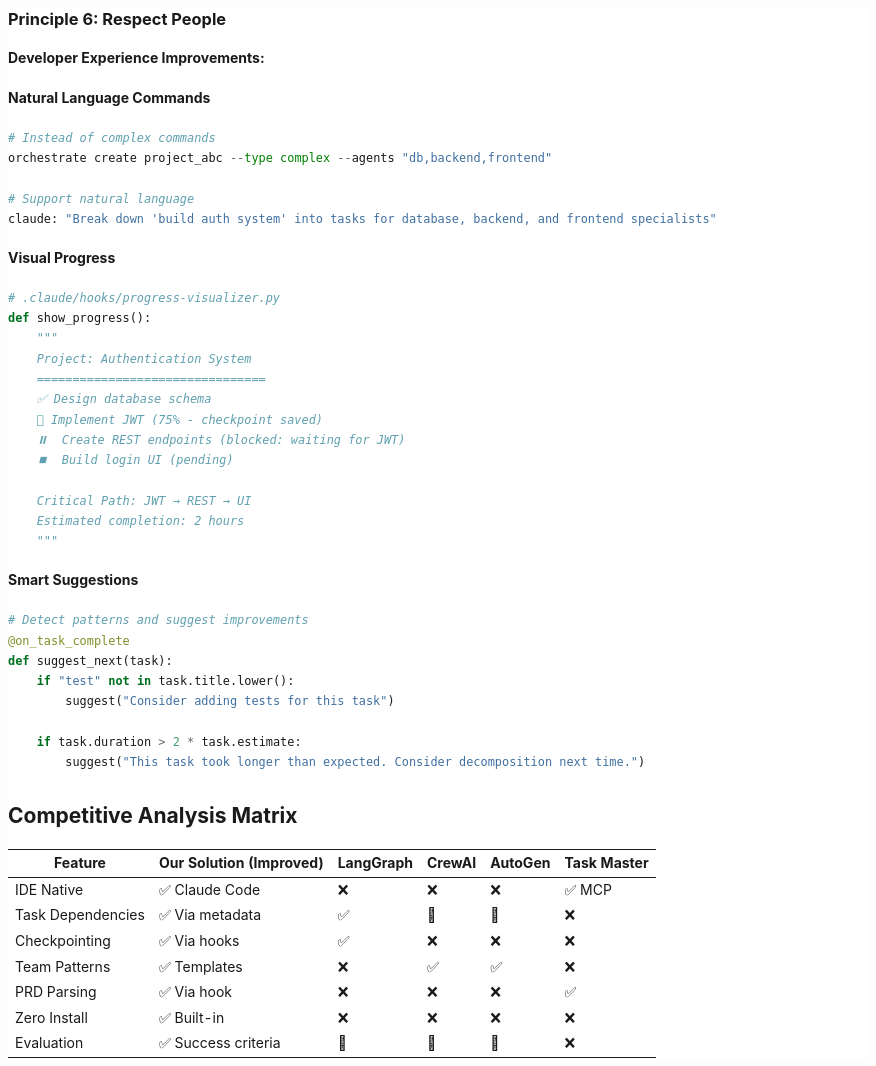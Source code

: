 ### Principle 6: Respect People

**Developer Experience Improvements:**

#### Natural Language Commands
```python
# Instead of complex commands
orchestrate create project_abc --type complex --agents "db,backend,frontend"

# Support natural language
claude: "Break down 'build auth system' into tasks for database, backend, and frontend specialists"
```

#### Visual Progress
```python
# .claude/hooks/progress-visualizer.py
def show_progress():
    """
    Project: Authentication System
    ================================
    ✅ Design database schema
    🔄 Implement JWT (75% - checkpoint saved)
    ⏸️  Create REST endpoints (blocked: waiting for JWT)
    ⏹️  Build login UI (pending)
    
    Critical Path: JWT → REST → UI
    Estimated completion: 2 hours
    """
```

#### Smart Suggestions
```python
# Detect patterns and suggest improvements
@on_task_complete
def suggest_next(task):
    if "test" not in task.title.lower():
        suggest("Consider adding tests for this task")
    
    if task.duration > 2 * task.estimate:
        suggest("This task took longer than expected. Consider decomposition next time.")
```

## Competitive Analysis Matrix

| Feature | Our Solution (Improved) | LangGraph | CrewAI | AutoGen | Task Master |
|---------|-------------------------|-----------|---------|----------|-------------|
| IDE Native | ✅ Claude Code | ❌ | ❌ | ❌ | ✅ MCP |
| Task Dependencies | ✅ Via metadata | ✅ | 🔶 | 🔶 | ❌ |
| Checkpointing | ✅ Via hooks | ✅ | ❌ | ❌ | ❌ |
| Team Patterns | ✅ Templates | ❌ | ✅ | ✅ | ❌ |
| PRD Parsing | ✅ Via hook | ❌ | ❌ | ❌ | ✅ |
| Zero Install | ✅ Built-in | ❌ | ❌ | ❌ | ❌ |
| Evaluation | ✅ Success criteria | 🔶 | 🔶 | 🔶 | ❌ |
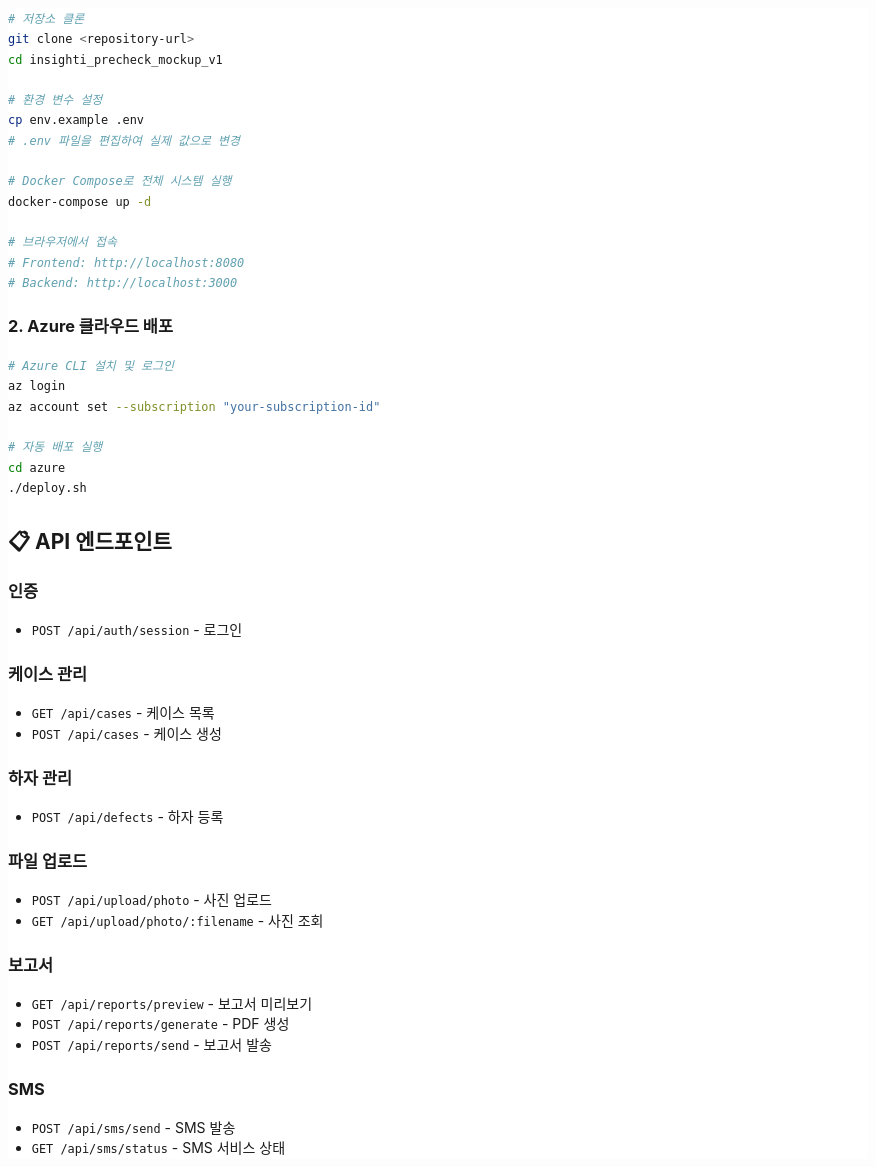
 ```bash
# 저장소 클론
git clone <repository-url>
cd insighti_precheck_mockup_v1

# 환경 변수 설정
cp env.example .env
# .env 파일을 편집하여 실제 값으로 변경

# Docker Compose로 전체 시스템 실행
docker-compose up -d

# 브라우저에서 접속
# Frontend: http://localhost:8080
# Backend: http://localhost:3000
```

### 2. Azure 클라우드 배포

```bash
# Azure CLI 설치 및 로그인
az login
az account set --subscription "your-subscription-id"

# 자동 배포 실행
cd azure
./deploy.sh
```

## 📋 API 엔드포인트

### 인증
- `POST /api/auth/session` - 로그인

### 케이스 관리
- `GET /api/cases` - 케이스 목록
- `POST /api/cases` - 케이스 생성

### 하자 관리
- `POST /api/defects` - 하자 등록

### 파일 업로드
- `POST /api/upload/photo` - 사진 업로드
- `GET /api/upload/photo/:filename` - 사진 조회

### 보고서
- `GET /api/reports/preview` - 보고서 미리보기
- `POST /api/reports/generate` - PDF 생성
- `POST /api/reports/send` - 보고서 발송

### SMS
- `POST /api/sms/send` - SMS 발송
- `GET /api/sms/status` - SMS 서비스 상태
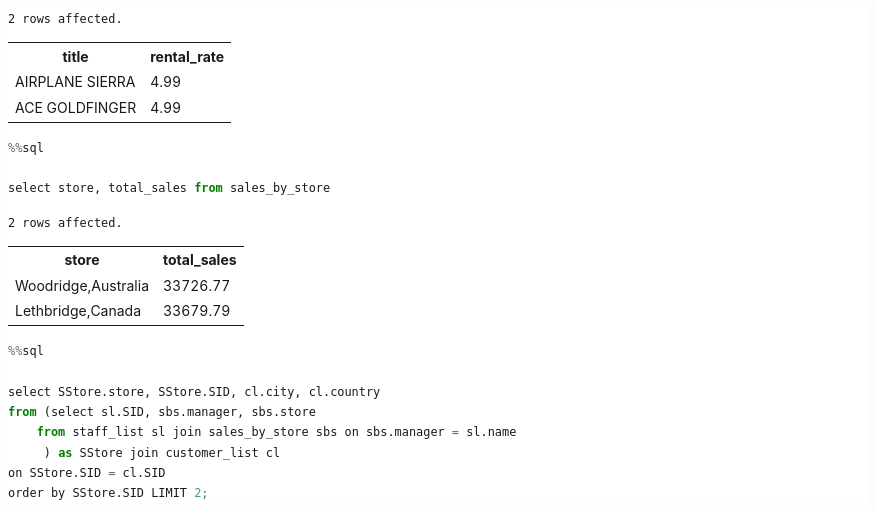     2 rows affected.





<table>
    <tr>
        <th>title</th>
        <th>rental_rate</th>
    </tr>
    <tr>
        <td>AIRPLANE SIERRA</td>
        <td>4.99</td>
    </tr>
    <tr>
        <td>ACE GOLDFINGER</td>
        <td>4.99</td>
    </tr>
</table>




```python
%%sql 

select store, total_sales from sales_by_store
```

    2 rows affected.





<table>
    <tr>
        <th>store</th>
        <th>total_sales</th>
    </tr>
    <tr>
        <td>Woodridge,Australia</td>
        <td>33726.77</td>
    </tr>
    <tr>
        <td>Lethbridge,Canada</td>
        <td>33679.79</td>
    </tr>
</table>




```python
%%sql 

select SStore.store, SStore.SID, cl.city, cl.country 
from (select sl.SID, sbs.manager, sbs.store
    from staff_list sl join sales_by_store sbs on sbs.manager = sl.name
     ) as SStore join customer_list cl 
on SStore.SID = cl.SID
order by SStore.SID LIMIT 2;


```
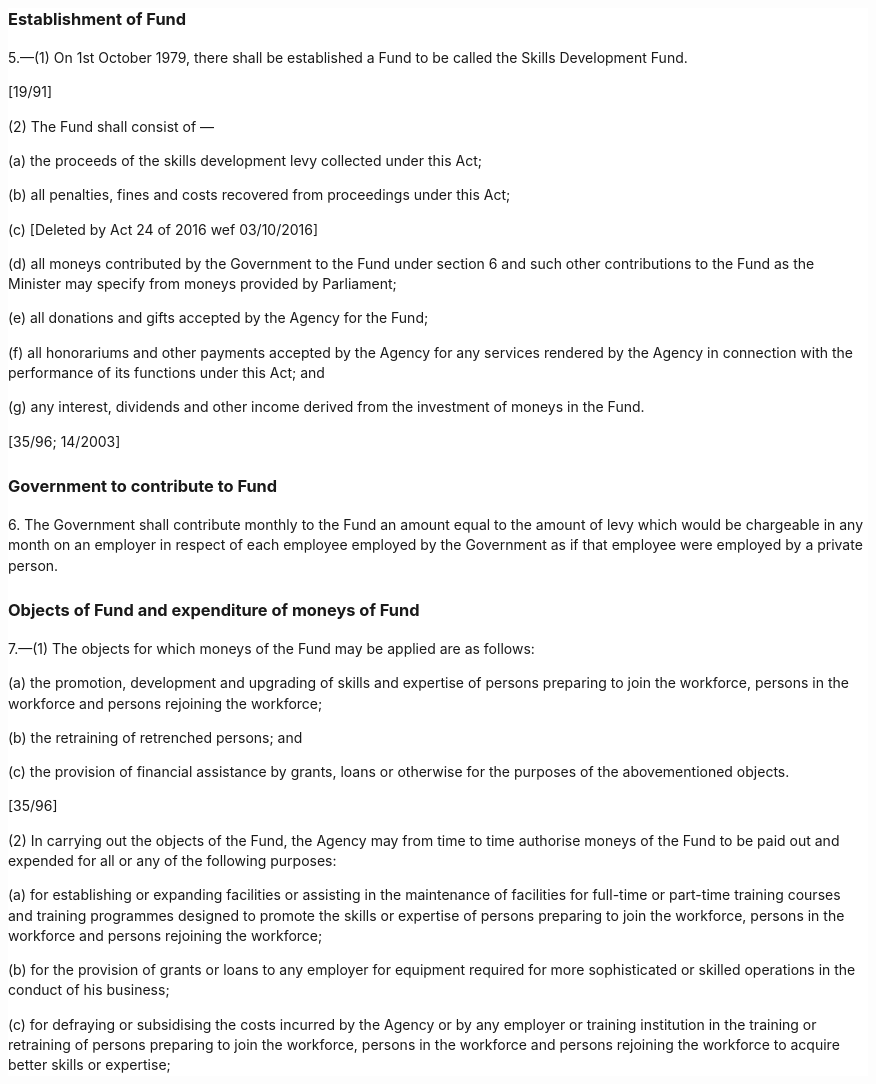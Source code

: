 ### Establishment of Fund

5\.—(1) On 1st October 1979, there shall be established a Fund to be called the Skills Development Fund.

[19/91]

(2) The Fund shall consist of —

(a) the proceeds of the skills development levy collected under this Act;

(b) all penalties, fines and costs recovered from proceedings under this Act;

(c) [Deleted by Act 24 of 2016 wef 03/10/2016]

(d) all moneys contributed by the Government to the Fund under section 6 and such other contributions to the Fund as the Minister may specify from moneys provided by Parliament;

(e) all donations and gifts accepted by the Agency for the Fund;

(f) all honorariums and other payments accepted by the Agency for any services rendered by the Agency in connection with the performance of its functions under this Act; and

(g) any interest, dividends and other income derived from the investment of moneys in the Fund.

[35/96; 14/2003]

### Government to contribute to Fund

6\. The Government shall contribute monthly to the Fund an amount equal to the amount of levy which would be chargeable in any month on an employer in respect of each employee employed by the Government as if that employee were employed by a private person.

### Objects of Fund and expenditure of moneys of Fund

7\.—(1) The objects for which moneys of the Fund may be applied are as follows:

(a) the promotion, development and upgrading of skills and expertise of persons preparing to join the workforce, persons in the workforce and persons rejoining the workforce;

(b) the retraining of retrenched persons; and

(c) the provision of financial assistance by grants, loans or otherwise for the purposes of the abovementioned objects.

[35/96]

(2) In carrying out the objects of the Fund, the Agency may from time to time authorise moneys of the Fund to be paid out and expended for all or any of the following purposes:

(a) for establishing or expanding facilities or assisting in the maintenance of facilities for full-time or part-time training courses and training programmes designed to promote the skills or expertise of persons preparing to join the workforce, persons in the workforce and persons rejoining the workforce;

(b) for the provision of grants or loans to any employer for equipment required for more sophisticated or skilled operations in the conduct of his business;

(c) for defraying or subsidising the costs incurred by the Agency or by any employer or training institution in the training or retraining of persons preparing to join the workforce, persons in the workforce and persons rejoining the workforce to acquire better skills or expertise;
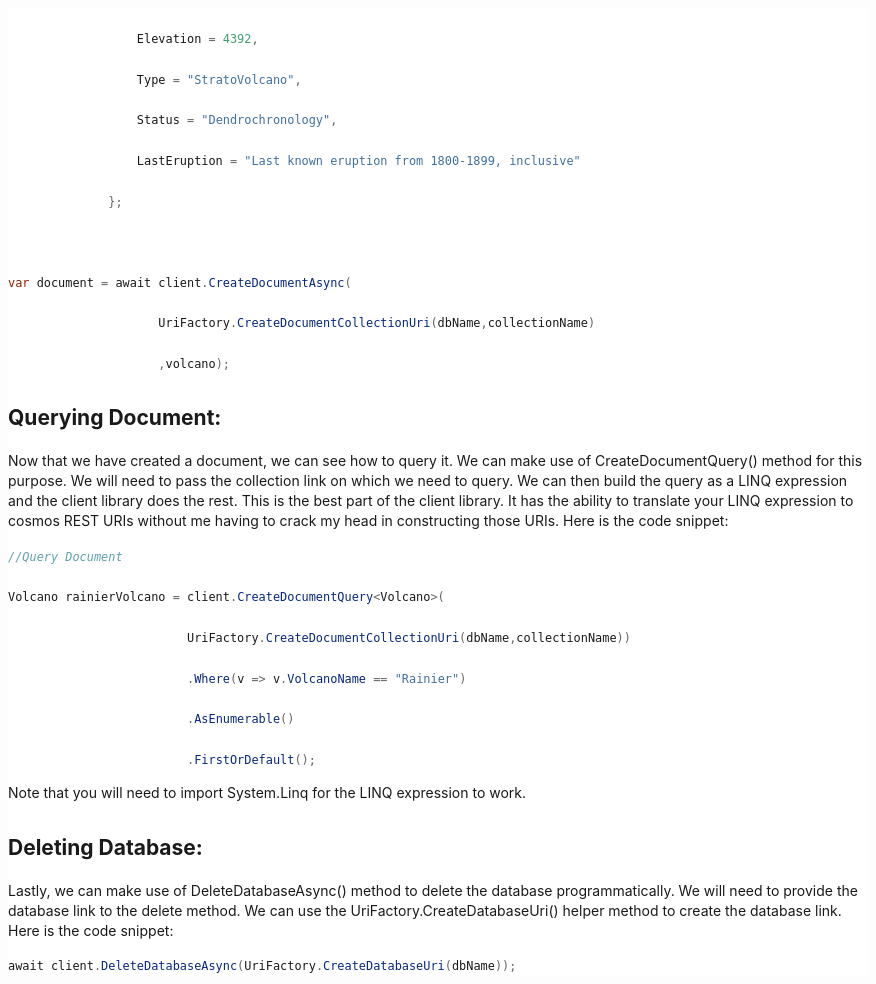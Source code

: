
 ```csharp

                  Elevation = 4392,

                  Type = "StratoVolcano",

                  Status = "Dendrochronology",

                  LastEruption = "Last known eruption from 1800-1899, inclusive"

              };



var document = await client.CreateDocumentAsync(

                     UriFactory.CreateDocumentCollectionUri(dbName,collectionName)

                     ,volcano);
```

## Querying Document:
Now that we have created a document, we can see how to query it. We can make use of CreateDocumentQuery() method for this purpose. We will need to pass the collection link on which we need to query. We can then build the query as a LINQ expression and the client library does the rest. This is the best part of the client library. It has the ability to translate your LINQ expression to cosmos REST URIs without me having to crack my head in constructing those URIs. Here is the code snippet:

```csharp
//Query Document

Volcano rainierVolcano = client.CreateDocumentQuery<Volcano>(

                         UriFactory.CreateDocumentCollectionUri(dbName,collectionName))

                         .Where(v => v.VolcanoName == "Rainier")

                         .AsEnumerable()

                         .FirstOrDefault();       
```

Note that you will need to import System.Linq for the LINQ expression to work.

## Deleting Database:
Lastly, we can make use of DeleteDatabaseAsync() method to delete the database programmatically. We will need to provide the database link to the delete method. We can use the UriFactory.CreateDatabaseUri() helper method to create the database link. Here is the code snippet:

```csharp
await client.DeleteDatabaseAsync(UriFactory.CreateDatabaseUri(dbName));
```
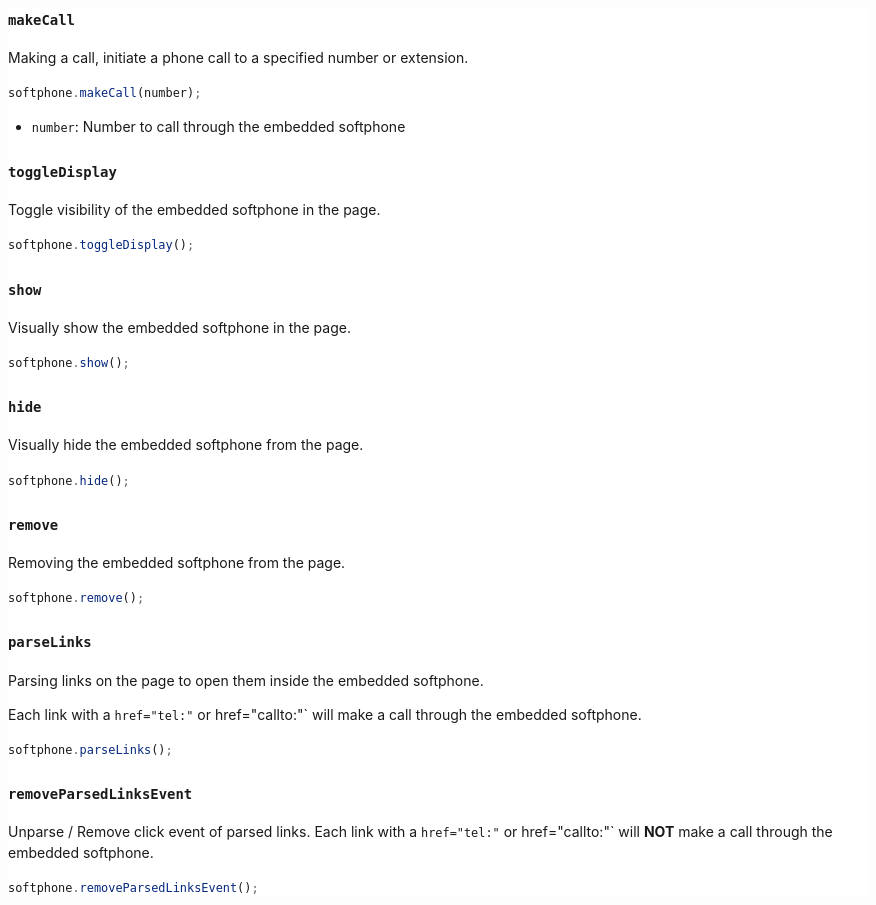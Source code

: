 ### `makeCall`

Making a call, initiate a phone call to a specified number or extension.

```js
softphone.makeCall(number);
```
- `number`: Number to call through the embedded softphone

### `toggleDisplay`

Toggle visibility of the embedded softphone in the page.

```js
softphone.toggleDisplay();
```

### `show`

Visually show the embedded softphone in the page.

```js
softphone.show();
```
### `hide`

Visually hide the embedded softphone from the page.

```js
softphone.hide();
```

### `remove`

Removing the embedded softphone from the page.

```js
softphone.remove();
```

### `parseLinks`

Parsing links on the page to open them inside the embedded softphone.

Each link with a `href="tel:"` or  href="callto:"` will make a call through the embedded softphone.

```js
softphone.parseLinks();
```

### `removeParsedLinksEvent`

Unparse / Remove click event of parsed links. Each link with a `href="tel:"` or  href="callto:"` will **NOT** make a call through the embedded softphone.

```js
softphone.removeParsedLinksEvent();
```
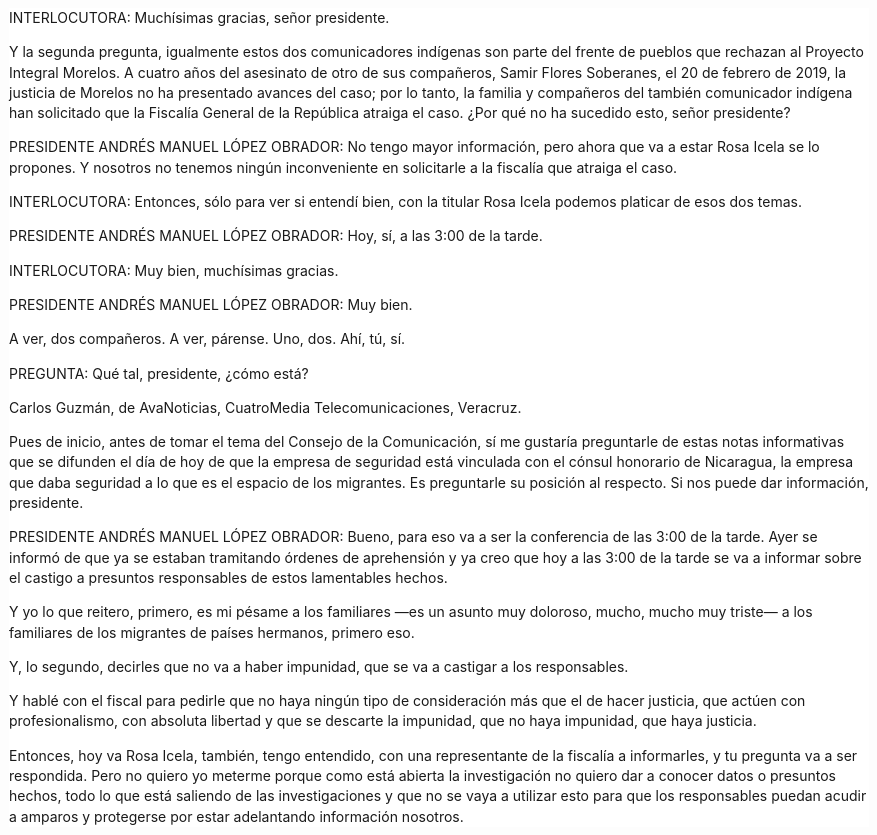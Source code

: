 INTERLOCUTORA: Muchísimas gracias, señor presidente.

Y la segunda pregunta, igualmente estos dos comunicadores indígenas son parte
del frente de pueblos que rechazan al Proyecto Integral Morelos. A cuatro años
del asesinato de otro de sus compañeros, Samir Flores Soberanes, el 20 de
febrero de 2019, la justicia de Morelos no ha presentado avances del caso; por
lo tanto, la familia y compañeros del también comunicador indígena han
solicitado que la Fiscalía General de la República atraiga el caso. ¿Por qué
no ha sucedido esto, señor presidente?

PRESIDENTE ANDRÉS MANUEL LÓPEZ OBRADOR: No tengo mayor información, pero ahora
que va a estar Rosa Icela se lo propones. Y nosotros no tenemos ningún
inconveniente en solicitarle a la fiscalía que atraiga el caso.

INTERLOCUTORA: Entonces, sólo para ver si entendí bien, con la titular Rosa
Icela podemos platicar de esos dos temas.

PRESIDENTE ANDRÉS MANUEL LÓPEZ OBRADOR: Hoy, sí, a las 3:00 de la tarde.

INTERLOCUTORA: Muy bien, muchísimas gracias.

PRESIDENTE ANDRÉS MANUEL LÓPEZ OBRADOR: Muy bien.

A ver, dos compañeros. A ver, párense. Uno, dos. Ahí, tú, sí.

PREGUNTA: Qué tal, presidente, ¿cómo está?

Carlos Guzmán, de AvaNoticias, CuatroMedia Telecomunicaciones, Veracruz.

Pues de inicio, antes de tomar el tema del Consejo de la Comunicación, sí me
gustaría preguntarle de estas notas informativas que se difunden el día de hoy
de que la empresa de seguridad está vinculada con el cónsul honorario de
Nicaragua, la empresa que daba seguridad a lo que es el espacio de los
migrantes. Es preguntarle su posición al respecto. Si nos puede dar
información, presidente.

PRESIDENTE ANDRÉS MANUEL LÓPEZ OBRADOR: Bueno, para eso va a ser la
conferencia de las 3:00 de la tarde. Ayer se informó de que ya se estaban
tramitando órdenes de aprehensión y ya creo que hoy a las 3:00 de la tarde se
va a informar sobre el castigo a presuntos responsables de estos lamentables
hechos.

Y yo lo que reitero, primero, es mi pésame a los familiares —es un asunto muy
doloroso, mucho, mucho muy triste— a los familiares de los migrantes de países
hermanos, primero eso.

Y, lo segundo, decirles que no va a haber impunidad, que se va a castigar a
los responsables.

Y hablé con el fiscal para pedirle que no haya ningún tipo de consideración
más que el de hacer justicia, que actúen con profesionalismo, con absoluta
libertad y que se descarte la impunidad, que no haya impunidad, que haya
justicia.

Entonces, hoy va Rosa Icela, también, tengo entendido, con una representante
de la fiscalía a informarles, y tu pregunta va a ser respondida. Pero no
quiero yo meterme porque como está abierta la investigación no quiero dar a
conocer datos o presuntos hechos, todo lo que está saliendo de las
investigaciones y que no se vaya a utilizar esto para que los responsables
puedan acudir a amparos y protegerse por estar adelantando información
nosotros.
════════
Number of lines containing the word "upload" in the listing: state it, and add no other text.

2